In the daily pick up ritual of my 5-year-old from school, her first question always is, ‘What did you bring me for snack today?‘ Invariably, the next thing she does is paw through my hand bag in search of the much anticipated treat!

After many weeks of yoyos and bear paws, we both felt it was time to move on.  I gave the fresh fruit and vegetable sticks a go, but those always met with a look of real disappointment. The fruit and veg did not stand a chance with my daughter’s expectations for something that was more exciting to eat. And woe was me on the occasional day I forgot a snack – I endured some very slow and grumpy trips home in that critical time between the end of the long school day and getting back home for some proper food.

I’ve never been satisfied with what the local shops and bakeries have on offer for children’s afternoon snacks. Many still tend to be highly processed and full of sugar and additives. Even the freshly baked options mostly consist of cupcakes with mountain high swirls of icing sugar and the likes of sugary cookies and chocolate brownies.

Of course, the occasional special indulgent treat is fine, but I found that the more the sugary treats my daughter was having, the more she actually craved them.
Besides, why not have savoury snacks as well once in a while?
Victory in the after-school sugar fix battle had to be won once and for all. I was on a mission to discover fabulous new snacks, ones that were both delicious and nourishing, and that my daughter would love.

In coming up with recipe ideas, I had the following in mind. The snacks had to:

1) be quick and easy to prepare
2) use ingredients that I had in the cupboard
3) work in big batches that I could either freeze or store
4) look appetising to my daughter when she yanked them from my handbag

My 2 top picks? Raw Nut-free ‘Truffles’ and Spinach-Cheese Stars.

These two became so popular with my daughter and her school friends (and any left overs at play-dates seem to be immediately scooped up by the parents!) that we now include them regularly in the snack range that is a part of Quince’s school meal scheme

If you think that fussy children won’t eat seeds and dried fruit, or a snack that has spinach (!) they really do. Try them with your kids, and enjoy making them together too! Happy snacking…

Raw Truffles (makes about 15 small balls)

There are endless variation of these energy-packed balls.
I have chosen a nut free version of these for the reason that my daughter could bring them with her to school without worrying about any nut allergy issues.

For special occasions, you could serve them at birthday parties dusted with dried strawberry or raspberry powder and nested in mini paper cases.

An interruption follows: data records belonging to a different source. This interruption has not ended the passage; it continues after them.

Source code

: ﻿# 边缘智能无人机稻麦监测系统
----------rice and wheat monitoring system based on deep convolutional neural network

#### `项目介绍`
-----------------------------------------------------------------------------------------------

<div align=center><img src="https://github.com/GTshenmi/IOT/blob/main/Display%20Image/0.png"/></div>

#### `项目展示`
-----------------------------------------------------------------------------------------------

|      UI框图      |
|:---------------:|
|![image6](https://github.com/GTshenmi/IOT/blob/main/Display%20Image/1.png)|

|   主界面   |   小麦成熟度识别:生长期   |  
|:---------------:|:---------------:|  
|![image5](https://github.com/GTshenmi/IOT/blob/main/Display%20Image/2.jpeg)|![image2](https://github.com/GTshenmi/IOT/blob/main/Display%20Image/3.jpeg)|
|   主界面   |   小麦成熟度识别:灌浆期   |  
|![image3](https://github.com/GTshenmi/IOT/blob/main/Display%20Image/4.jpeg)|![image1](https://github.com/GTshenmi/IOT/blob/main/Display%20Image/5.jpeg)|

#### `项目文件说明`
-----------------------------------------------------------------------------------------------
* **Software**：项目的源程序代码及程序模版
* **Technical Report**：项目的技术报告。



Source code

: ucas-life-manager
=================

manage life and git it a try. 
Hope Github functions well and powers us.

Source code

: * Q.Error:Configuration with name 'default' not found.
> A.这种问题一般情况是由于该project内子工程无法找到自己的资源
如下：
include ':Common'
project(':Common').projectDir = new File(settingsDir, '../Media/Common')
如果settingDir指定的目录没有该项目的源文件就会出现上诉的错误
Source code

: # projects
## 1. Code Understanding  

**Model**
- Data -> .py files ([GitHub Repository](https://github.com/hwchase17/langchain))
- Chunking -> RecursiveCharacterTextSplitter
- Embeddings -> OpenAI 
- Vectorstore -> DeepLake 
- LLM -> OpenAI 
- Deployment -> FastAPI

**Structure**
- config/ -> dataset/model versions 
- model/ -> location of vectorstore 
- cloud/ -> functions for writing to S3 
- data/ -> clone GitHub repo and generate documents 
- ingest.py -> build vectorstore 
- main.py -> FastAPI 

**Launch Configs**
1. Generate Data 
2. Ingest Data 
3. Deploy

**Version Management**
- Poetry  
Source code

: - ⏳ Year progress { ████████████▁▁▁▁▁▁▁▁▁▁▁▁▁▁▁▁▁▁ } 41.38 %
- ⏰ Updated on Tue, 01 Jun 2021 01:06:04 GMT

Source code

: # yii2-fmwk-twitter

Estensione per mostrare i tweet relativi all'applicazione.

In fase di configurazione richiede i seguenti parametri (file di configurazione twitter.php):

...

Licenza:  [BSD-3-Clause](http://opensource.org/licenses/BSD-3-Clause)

  • 6 Tablespoons of unsweetened desiccated coconut
  • 2 Tablespoons of milled Linseeds (also known as Flaxseeds)
  • 4 Tablespoons of pumpkin seeds
  • 2 tablespoons of raisins
  • 8 Medjool dates
  • 1 Tablespoon cacao powder, preferably raw
  • 2 Tablespoons coconut oil


  • Simply blend all of the ingredients together in a food processor (making sure that ALL the stones from the dates are removed- I speak from experience here! 🙂 until they form an even consistency.
  • Transfer the mixture into a bowl, and work the mixture by hand until it resembles a thick cookie dough.
  • Form into small walnut size balls, and roll in plenty of desiccated coconut, or coat with a different dusting of your choice.
  • Powdered dried fruits (and vegetables!) work really well here. In the photo, in addition to the coconut I have used Raspberry and Carrot powders. The Carrot gives an incredibly vibrant colour and apart from giving some natural sweetness, it’s not at all overwhelming in a carroty taste. You can find it in most health food store and on Amazon.
  • You can store your truffles in an air tight container in the fridge for 4 days, or freeze for a few weeks.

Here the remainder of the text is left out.